Los políticos tienen parte de la culpa. El gobernador Busti soliviantó a esa sociedad, al principio, con el objetivo imposible de que las fábricas no debían levantarse en la ribera del Uruguay. Todo lo que se consiga ahora, por debajo de esa consigna inútil, se parecerá siempre a una derrota. Están sublevados allí las amas de casa, los jornaleros, los comerciantes, el obispo y el intendente. No son los piqueteros de Castells ni de Pitrola. A éstos los pueden desafiar los gendarmes vestidos con parafernalia de guerra. A aquéllos, no.
Hay dos cosas ya irreversibles en el conflicto de las papeleras: se levantarán en Uruguay y lo harán en Fray Bentos. El desafío de los gobiernos consiste ahora en achicar los daños. Se está bosquejando una solución que podría disminuir hasta lo imperceptible los problemas del olor y del cloro, que son los principales. Una comisión de ambos países podría controlar no sólo la construcción de las fábricas, sino también su producción futura. Ambos gobiernos podrían suscribir un acuerdo con esos grandes trazos.
Pero, ¿cómo hacerlo de manera que Gualeguaychú comprenda que el objetivo se alcanzó? Busti ya no tiene predicamento ahí; Kirchner lo intentó personalmente, dando rodeos, pero no ha conseguido nada.
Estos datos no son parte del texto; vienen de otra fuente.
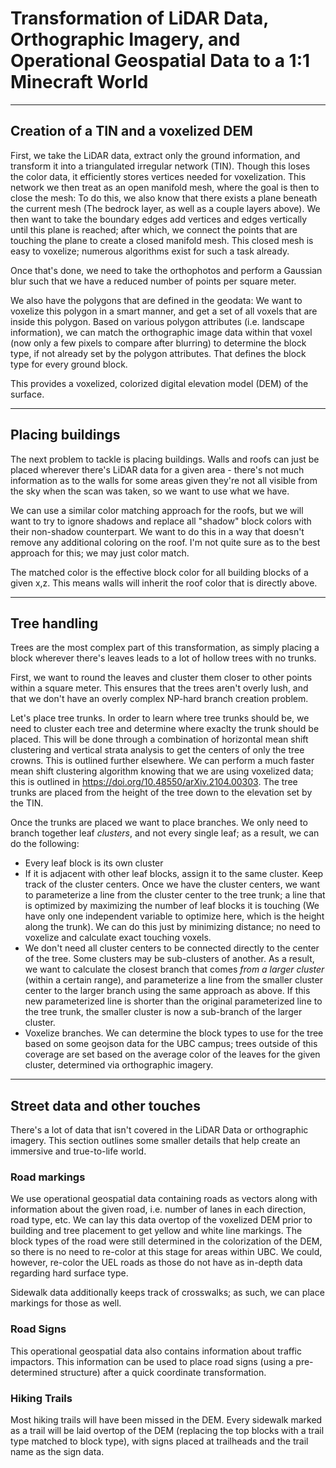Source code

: # Transformation of LiDAR Data, Orthographic Imagery, and Operational Geospatial Data to a 1:1 Minecraft World

___

## Creation of a TIN and a voxelized DEM

First, we take the LiDAR data, extract only the ground information, and transform it into a triangulated irregular network (TIN). Though this loses the color data, it efficiently stores vertices needed for voxelization. This network we then treat as an open manifold mesh, where the goal is then to close the mesh: To do this, we also know that there exists a plane beneath the current mesh (The bedrock layer, as well as a couple layers above). We then want to take the boundary edges add vertices and edges vertically until this plane is reached; after which, we connect the points that are touching the plane to create a closed manifold mesh. This closed mesh is easy to voxelize; numerous algorithms exist for such a task already.

Once that's done, we need to take the orthophotos and perform a Gaussian blur such that we have a reduced number of points per square meter.

We also have the polygons that are defined in the geodata: We want to voxelize this polygon in a smart manner, and get a set of all voxels that are inside this polygon. Based on various polygon attributes (i.e. landscape information), we can match the orthographic image data within that voxel (now only a few pixels to compare after blurring) to determine the block type, if not already set by the polygon attributes. That defines the block type for every ground block. 

This provides a voxelized, colorized digital elevation model (DEM) of the surface. 

___

## Placing buildings

The next problem to tackle is placing buildings. Walls and roofs can just be placed wherever there's LiDAR data for a given area - there's not much information as to the walls for some areas given they're not all visible from the sky when the scan was taken, so we want to use what we have.

We can use a similar color matching approach for the roofs, but we will want to try to ignore shadows and replace all "shadow" block colors with their non-shadow counterpart. We want to do this in a way that doesn't remove any additional coloring on the roof. I'm not quite sure as to the best approach for this; we may just color match. 

The matched color is the effective block color for all building blocks of a given x,z. This means walls will inherit the roof color that is directly above. 

___

## Tree handling

Trees are the most complex part of this transformation, as simply placing a block wherever there's leaves leads to a lot of hollow trees with no trunks. 

First, we want to round the leaves and cluster them closer to other points within a square meter. This ensures that the trees aren't overly lush, and that we don't have an overly complex NP-hard branch creation problem. 

Let's place tree trunks. In order to learn where tree trunks should be, we need to cluster each tree and determine where exaclty the trunk should be placed. This will be done through a combination of horizontal mean shift clustering and vertical strata analysis to get the centers of only the tree crowns. This is outlined further elsewhere. We can perform a much faster mean shift clustering algorithm knowing that we are using voxelized data; this is outlined in https://doi.org/10.48550/arXiv.2104.00303. The tree trunks are placed from the height of the tree down to the elevation set by the TIN. 

Once the trunks are placed we want to place branches. We only need to branch together leaf *clusters*, and not every single leaf; as a result, we can do the following:

- Every leaf block is its own cluster
- If it is adjacent with other leaf blocks, assign it to the same cluster. Keep track of the cluster centers. Once we have the cluster centers, we want to parameterize a line from the cluster center to the tree trunk; a line that is optimized by maximizing the number of leaf blocks it is touching (We have only one independent variable to optimize here, which is the height along the trunk). We can do this just by minimizing distance; no need to voxelize and calculate exact touching voxels. 
- We don't need all cluster centers to be connected directly to the center of the tree. Some clusters may be sub-clusters of another. As a result, we want to calculate the closest branch that comes *from a larger cluster* (within a certain range), and parameterize a line from the smaller cluster center to the larger branch using the same approach as above. If this new parameterized line is shorter than the original parameterized line to the tree trunk, the smaller cluster is now a sub-branch of the larger cluster. 
- Voxelize branches. We can determine the block types to use for the tree based on some geojson data for the UBC campus; trees outside of this coverage are set based on the average color of the leaves for the given cluster, determined via orthographic imagery.

___

## Street data and other touches

There's a lot of data that isn't covered in the LiDAR Data or orthographic imagery. This section outlines some smaller details that help create an immersive and true-to-life world. 

### Road markings

We use operational geospatial data containing roads as vectors along with information about the given road, i.e. number of lanes in each direction, road type, etc. We can lay this data overtop of the voxelized DEM prior to building and tree placement to get yellow and white line markings. The block types of the road were still determined in the colorization of the DEM, so there is no need to re-color at this stage for areas within UBC. We could, however, re-color the UEL roads as those do not have as in-depth data regarding hard surface type. 

Sidewalk data additionally keeps track of crosswalks; as such, we can place markings for those as well. 


### Road Signs

This operational geospatial data also contains information about traffic impactors. This information can be used to place road signs (using a pre-determined structure) after a quick coordinate transformation.

### Hiking Trails

Most hiking trails will have been missed in the DEM. Every sidewalk marked as a trail will be laid overtop of the DEM (replacing the top blocks with a trail type matched to block type), with signs placed at trailheads and the trail name as the sign data.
El presidente argentino salta vallas cada vez más altas. Primero fue la Corte Internacional de Justicia de La Haya; ahora es el voto del Congreso como paso previo a La Haya. Sus propósitos son dos: darle argumentos a Gualeguaychú para que se desmovilice y ganar tiempo, más tiempo. No quiere un enfrentamiento irreconciliable con su viejo compadre Tabaré Vázquez. Un Kirchner raro, corto y mesurado, habla de las papeleras.
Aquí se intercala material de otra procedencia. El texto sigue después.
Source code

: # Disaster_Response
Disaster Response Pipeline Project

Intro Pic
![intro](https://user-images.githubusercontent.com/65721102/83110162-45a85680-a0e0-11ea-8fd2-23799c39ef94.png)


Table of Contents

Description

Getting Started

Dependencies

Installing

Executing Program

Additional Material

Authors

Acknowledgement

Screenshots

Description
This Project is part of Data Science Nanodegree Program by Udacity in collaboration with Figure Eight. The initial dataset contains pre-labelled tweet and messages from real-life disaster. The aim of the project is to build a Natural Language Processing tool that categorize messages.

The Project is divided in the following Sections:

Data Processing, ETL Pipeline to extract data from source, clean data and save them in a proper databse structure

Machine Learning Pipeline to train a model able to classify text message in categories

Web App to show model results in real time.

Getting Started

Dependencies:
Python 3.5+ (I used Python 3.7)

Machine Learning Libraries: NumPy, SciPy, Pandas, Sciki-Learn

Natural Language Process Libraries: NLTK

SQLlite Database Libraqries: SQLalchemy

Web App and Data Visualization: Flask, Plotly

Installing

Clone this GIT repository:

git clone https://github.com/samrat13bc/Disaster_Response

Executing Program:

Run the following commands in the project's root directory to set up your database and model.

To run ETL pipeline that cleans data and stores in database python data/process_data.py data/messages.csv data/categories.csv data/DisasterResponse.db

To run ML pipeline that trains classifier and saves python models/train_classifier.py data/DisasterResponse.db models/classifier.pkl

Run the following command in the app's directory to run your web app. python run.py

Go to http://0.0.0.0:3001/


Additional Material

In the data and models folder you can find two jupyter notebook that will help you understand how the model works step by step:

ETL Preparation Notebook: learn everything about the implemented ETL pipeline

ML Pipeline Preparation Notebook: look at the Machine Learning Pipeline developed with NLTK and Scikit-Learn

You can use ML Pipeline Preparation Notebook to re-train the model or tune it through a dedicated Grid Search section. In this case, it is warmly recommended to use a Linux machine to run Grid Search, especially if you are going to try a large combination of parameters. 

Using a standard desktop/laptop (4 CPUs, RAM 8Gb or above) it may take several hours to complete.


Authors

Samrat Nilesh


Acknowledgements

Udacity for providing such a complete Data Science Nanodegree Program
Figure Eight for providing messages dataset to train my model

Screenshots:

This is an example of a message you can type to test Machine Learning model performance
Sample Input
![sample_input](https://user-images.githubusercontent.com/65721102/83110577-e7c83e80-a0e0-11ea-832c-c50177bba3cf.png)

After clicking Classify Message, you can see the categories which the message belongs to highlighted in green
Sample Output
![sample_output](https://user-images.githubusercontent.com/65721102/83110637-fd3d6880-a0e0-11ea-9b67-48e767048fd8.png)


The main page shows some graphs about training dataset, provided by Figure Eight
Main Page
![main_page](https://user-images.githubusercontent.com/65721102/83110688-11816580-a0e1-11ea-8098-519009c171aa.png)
El entrevero está dejando algunas lecciones. Por ejemplo: la demagogia es un proyectil que vuelve, infalible; Busti sabe ahora que es tan fácil sacar la gente a la calle como difícil es devolverla luego a sus casas. Otra: La Haya pudo ser un manotazo político desesperado, pero dejó al Mercosur desnudo y en ridículo. ¿Por qué ir a La Haya si hay una antigua sociedad práctica y emocional entre los dos países y un ámbito común como el Mercosur?
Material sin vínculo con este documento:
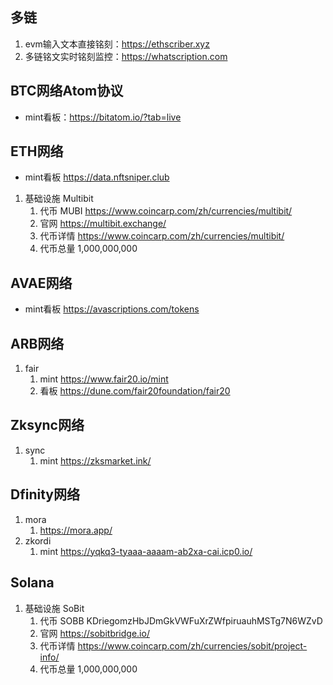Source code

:## 多链
1. evm输入文本直接铭刻：https://ethscriber.xyz
2. 多链铭文实时铭刻监控：https://whatscription.com

## BTC网络Atom协议
- mint看板：https://bitatom.io/?tab=live

## ETH网络
- mint看板 https://data.nftsniper.club

1. 基础设施 Multibit
    1. 代币 MUBI https://www.coincarp.com/zh/currencies/multibit/
    2. 官网 https://multibit.exchange/
    3. 代币详情 https://www.coincarp.com/zh/currencies/multibit/
    4. 代币总量 1,000,000,000

## AVAE网络
- mint看板 https://avascriptions.com/tokens

## ARB网络
1. fair
    1. mint https://www.fair20.io/mint
    2. 看板 https://dune.com/fair20foundation/fair20

## Zksync网络
1. sync
    1. mint https://zksmarket.ink/

## Dfinity网络
1. mora
    1. https://mora.app/
2. zkordi
    1. mint https://yqkq3-tyaaa-aaaam-ab2xa-cai.icp0.io/


## Solana
1. 基础设施 SoBit
    1. 代币 SOBB  KDriegomzHbJDmGkVWFuXrZWfpiruauhMSTg7N6WZvD
    2. 官网 https://sobitbridge.io/
    3. 代币详情 https://www.coincarp.com/zh/currencies/sobit/project-info/
    4. 代币总量 1,000,000,000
La última: los problemas deben resolverse aun cuando, al comienzo, no se perciba su magnitud. Lo que comenzó siendo un conflicto medioambiental es ahora una cuestión política, porque son gestos políticos los que se necesitan. La administración argentina precisa de una concesión uruguaya para enterrar el conflicto en Gualeguaychú. El gobierno uruguayo requiere que liberen el puente binacional para terminar el bosquejo de una solución. Todo eso es política y no sólo medio ambiente.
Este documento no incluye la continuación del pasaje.